A Dúvida tem raízes? No pensamento moderno ela se origina de um conjunto de reviravoltas nas crenças aparentemente mais sólidas. Tem raízes, portanto, porque depende de que aquilo em que acreditamos seja, por vários motivos, posto em questão.
Ludwig Wittgenstein, em Sobre A Certeza,a diz que a dúvida pressupõe um horizonte de crenças e que por isso não pode ser um pensamento originário.
Assim, a dúvida teria, inevitavelmente, raízes em crenças. Já a dúvida metódica, proposta por René Descartes nos primórdios da Modernidade, é a atitude, característica do filósofo de inspiração cética, de “duvidar de tudo”, só aceitando como verdadeiro o que resista a essa dúvida radical.
Um dos objetivos centrais deste livro consiste precisamente em mostrar a diferença fundamental entre a filosofia cética antiga, em que a dúvida não tem essa importância, e o pensamento moderno, quando ela consiste na etapa preparatória para a filosofia crítica.
É preciso esclarecer, portanto, até que ponto a dúvida moderna tem raízes no Ceticismo Antigo. O pano de fundo aqui será, pois, o confronto entre o Ceticismo Moderno, que herdamos até hoje e se caracteriza pela dúvida, e o Antigo, em que a noção central não é a dúvida, mas a sképsis, ou investigação, a diaphonía, ou conflito, e a époche, ou suspensão do juízo.
A fim de analisar as raízes da dúvida nesses dois contextos, apontarei as características definidoras do pensamento cético antigo, suas várias vertentes, seu desenvolvimento e posterior crise, chegando à sua quase extinção no contexto do Helenismo e da Antiguidade tardia.
Em seguida, discutirei os fatores que levaram à sua retomada na Modernidade e à sua consequente transformação, dando origem ao Ceticismo Moderno, o qual, se guarda alguma relação com o Ceticismo Antigo, é ao mesmo tempo profundamente diferente.
A Modernidade é um período histórico marcado pela introdução de novas questões e de novas formas de pensar.

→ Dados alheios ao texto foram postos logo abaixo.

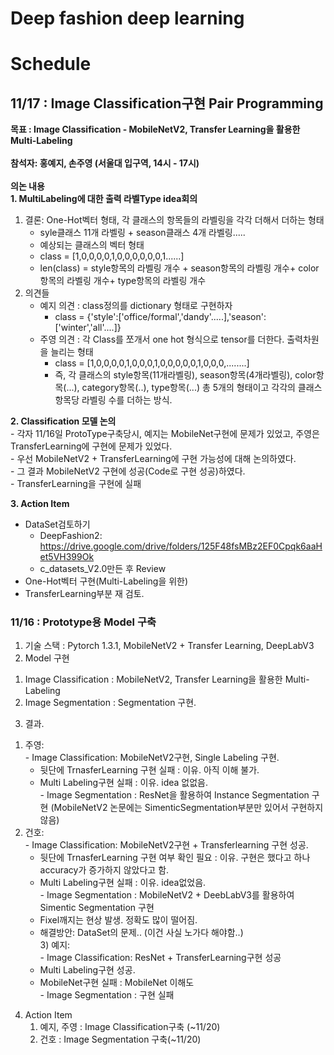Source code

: # Deep fashion deep learning
# Schedule 
## 11/17 : Image Classification구현 Pair Programming
**목표 : Image Classification - MobileNetV2, Transfer Learning을 활용한 Multi-Labeling**</br></br>
**참석자: 홍예지, 손주영 (서울대 입구역, 14시 - 17시)**</br></br>
**의논 내용** </br>
**1. MultiLabeling에 대한 출력 라벨Type idea회의** </br>
  1) 결론: One-Hot벡터 형태, 각 클래스의 항목들의 라벨링을 각각 더해서 더하는 형태 </br>
      - syle클래스 11개 라벨링 + season클래스 4개 라벨링..... </br>
      - 예상되는 클래스의 벡터 형태
      - class = [1,0,0,0,0,1,0,0,0,0,0,0,1......]
      - len(class) = style항목의 라벨링 개수 + season항목의 라벨링 개수+ color항목의 라벨링 개수+ type항목의 라벨링 개수
  2) 의견들  </br>
     - 예지 의견 : class정의를 dictionary 형태로 구현하자
       - class = {'style':['office/formal','dandy'.....],'season':['winter','all'....]}
     - 주영 의견 : 각 Class를 쪼개서 one hot 형식으로 tensor를 더한다. 출력차원을 늘리는 형태
       - class = [1,0,0,0,0,1,0,0,0,1,0,0,0,0,0,1,0,0,0,........]
       - 즉, 각 클래스의 style항목(11개라벨링), season항목(4개라벨링), color항목(...), category항목(..), type항목(...) 총 5개의 형태이고 각각의 클래스항목당 라벨링 수를 더하는 방식. 

        
**2. Classification 모델 논의** </br>
    - 각자 11/16일 ProtoType구축당시, 예지는 MobileNet구현에 문제가 있었고, 주영은 TransferLearning에 구현에 문제가 있었다. </br>
    - 우선 MobileNetV2 + TransferLearning에 구현 가능성에 대해 논의하였다. </br> 
    - 그 결과 MobileNetV2 구현에 성공(Code로 구현 성공)하였다.</br>
    - TransferLearning을 구현에 실패</br>

**3. Action Item**</br>
  - DataSet검토하기</br>
     - DeepFashion2: https://drive.google.com/drive/folders/125F48fsMBz2EF0Cpqk6aaHet5VH399Ok </br>
     - c_datasets_V2.0만든 후 Review </br>
  - One-Hot벡터 구현(Multi-Labeling을 위한) </br>
  - TransferLearning부분 재 검토. </br> 

### 11/16 : Prototype용 Model 구축

1. 기술 스택 : Pytorch 1.3.1, MobileNetV2 + Transfer Learning, DeepLabV3 </br>
2. Model 구현 </br>
  1) Image Classification : MobileNetV2, Transfer Learning을 활용한 Multi-Labeling </br>
  2) Image Segmentation : Segmentation 구현. </br>  
3. 결과.</br>
  1) 주영: </br>
    - Image Classification: MobileNetV2구현, Single Labeling 구현. </br>
      - 뒷단에 TrnasferLearning 구현 실패 : 이유. 아직 이해 불가. </br>
      - Multi Labeling구현 실패 : 이유. idea 없없음. </br>
    - Image Segmentation : ResNet을 활용하여 Instance Segmentation 구현 (MobileNetV2 논문에는 SimenticSegmentation부분만 있어서 구현하지 않음)</br>
   2) 건호:</br>
    - Image Classification: MobileNetV2구현 + Transferlearning 구현 성공.  </br>
      - 뒷단에 TrnasferLearning 구현 여부 확인 필요 : 이유. 구현은 했다고 하나 accuracy가 증가하지 않았다고 함. </br> 
      - Multi Labeling구현 실패 : 이유. idea없었음. </br>
    - Image Segmentation : MobileNetV2 + DeebLabV3를 활용하여 Simentic Segmentation 구현</br>
      - Fixel깨지는 현상 발생. 정확도 많이 떨어짐. </br>
      - 해결방안: DataSet의 문제.. (이건 사실 노가다 해야함..)</br>
    3) 예지:</br>
     - Image Classification: ResNet + TransferLearning구현 성공</br>
      - Multi Labeling구현 성공. </br>
      - MobileNet구현 실패 : MobileNet 이해도 </br>
     - Image Segmentation : 구현 실패</br>
4. Action Item </br>
   1) 예지, 주영 : Image Classification구축 (~11/20)
   2) 건호 : Image Segmentation 구축(~11/20)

Mesmo que essa ruptura radical com a tradição tenha sido questionada em vários aspectos – por exemplo, pelos chamados continuístas, como A.C. Crombie, que defende, em Medieval and Early Modern Science, as origens medievais da Ciência Moderna, e por historiadores da filosofia como Étienne Gilson, que destaca a influência escolástica em Descartes –, ainda assim a originalidade do pensamento moderno em relação ao que o antecedeu é evidente em vários sentidos, conforme veremos.